-- Extracted data follows --

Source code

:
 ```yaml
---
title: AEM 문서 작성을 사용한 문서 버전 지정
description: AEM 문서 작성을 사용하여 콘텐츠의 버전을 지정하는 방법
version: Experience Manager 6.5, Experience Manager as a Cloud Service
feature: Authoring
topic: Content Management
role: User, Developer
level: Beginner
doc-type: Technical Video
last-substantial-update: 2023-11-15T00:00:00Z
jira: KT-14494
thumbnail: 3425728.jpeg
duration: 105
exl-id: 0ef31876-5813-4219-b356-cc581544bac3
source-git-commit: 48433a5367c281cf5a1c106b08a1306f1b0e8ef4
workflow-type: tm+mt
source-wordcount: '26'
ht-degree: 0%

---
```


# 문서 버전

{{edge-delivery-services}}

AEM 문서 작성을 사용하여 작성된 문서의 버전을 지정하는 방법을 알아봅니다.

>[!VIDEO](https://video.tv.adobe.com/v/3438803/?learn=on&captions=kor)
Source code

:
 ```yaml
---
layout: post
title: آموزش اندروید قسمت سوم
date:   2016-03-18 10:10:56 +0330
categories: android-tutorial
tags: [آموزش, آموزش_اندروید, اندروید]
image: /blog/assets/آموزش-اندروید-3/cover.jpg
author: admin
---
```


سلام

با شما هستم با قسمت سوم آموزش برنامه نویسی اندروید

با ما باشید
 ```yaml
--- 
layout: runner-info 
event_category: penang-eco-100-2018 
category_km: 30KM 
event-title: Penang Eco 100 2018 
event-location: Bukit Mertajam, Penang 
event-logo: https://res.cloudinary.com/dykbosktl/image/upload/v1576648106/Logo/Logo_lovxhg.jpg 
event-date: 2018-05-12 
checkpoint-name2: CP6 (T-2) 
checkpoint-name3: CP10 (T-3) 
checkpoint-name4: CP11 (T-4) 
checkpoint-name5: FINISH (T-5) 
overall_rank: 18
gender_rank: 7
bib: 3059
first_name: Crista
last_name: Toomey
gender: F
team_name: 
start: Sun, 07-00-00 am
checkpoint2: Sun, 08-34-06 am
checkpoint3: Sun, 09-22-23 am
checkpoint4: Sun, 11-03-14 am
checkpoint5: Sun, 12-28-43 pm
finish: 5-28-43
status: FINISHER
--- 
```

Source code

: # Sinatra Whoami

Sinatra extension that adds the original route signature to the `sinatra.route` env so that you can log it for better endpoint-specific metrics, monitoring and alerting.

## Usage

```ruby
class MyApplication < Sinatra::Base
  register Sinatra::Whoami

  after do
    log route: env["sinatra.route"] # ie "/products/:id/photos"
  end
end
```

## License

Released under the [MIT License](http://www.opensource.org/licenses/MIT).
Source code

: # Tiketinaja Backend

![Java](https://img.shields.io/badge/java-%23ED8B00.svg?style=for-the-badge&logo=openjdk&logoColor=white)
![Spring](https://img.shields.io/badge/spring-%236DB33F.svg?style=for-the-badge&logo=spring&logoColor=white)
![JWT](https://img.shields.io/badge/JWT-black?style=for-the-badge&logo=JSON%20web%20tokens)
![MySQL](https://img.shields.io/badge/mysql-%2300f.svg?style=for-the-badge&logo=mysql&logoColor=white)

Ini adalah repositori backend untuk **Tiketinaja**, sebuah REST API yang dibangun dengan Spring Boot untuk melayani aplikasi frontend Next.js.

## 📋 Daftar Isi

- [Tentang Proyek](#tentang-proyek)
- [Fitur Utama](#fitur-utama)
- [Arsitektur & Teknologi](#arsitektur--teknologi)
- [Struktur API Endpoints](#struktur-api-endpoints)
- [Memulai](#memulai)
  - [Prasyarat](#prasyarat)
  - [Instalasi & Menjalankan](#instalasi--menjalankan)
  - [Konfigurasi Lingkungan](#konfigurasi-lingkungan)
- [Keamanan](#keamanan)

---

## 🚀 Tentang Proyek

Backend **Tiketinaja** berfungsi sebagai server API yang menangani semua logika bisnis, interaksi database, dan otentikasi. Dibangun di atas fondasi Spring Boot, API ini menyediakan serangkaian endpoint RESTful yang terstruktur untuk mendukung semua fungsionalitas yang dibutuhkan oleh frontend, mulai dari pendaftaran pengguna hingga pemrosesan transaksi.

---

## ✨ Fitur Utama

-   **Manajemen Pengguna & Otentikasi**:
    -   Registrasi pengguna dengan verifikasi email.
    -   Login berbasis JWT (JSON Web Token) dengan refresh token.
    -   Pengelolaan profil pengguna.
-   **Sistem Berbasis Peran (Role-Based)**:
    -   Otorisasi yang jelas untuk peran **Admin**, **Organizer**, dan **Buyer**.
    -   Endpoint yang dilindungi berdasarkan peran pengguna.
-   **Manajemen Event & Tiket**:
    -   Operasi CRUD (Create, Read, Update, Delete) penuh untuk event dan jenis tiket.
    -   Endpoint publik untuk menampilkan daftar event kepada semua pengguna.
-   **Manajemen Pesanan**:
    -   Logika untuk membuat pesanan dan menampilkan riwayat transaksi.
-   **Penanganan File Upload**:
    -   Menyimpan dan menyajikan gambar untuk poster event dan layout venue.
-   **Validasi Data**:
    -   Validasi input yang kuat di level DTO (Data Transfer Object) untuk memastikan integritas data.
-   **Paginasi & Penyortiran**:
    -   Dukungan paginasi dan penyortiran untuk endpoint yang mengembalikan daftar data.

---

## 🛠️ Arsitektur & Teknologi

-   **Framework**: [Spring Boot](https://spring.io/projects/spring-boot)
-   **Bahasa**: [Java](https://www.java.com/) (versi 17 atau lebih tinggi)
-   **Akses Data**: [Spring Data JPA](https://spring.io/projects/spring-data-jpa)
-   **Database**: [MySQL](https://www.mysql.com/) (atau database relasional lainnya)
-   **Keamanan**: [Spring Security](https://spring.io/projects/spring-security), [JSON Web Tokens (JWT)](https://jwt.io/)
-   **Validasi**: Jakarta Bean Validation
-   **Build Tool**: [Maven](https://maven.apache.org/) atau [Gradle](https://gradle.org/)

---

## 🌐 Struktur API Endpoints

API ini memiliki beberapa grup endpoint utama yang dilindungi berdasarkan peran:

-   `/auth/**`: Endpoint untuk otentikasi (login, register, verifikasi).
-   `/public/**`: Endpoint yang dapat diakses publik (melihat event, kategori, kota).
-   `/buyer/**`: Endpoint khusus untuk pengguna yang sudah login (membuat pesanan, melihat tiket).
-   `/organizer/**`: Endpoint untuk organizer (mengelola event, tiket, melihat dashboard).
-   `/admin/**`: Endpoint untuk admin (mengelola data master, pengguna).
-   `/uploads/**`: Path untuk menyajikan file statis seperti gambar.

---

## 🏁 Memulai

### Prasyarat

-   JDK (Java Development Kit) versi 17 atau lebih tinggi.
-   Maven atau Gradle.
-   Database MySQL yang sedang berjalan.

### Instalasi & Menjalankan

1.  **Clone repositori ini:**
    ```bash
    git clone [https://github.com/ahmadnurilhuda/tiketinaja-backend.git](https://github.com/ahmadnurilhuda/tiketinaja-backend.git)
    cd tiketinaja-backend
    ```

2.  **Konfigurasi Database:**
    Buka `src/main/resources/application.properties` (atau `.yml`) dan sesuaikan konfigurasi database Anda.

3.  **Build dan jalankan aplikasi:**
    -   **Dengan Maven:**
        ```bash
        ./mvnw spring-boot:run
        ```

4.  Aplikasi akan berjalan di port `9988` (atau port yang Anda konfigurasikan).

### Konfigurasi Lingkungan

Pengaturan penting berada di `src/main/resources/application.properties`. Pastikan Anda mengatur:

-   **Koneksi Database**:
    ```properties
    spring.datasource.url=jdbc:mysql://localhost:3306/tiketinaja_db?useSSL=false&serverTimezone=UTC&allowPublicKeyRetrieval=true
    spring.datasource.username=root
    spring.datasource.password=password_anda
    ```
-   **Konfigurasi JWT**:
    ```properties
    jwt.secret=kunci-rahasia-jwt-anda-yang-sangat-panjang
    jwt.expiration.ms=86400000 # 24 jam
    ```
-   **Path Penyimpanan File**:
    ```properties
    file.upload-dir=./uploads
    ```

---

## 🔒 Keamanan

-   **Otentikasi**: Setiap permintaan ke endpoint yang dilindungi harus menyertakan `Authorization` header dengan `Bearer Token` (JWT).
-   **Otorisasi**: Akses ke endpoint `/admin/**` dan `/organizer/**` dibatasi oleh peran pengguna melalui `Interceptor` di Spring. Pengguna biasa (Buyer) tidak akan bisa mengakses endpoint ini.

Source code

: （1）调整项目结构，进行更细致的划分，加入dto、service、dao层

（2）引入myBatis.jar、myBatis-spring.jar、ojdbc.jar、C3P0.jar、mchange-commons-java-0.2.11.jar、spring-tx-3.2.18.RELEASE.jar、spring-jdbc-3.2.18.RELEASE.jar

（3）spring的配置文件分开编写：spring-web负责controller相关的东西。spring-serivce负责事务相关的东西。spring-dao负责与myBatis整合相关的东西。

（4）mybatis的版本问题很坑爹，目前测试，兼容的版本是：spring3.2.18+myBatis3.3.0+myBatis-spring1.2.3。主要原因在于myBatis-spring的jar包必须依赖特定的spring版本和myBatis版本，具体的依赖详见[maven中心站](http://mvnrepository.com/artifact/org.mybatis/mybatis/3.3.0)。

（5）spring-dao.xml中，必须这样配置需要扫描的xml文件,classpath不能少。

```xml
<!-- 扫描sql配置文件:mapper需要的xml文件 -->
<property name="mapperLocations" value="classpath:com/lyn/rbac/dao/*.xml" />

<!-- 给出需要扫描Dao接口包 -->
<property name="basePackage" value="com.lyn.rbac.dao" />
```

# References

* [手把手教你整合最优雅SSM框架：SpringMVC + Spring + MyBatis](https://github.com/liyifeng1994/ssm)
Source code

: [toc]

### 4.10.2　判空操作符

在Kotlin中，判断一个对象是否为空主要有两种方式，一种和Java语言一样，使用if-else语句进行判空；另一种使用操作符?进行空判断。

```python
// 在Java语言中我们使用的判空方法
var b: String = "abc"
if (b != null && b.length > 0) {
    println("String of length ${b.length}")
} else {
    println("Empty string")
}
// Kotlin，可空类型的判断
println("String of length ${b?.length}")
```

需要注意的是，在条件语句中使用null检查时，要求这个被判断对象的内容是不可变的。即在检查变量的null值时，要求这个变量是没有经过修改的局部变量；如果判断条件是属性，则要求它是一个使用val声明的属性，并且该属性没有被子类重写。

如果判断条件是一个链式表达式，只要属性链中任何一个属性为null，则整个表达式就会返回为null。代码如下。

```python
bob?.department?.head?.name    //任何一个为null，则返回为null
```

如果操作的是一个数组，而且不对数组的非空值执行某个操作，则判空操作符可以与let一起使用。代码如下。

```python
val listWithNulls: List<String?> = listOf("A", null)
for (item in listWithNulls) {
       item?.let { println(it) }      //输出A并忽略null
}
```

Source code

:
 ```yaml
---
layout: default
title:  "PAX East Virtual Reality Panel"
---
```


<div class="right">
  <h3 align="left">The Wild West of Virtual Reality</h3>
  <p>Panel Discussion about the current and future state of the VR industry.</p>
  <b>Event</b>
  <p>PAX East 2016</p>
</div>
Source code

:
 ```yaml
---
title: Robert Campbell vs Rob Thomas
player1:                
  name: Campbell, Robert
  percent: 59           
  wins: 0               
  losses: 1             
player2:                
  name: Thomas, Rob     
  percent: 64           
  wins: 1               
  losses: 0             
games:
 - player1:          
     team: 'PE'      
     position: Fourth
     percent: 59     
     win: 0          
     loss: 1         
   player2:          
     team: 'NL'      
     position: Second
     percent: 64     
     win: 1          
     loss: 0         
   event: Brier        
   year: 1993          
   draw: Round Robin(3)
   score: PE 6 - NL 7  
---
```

-- Extracted data concluded --

Every line with "shields" in it should be copied from the entries.

![Java](https://img.shields.io/badge/java-%23ED8B00.svg?style=for-the-badge&logo=openjdk&logoColor=white)
![Spring](https://img.shields.io/badge/spring-%236DB33F.svg?style=for-the-badge&logo=spring&logoColor=white)
![JWT](https://img.shields.io/badge/JWT-black?style=for-the-badge&logo=JSON%20web%20tokens)
![MySQL](https://img.shields.io/badge/mysql-%2300f.svg?style=for-the-badge&logo=mysql&logoColor=white)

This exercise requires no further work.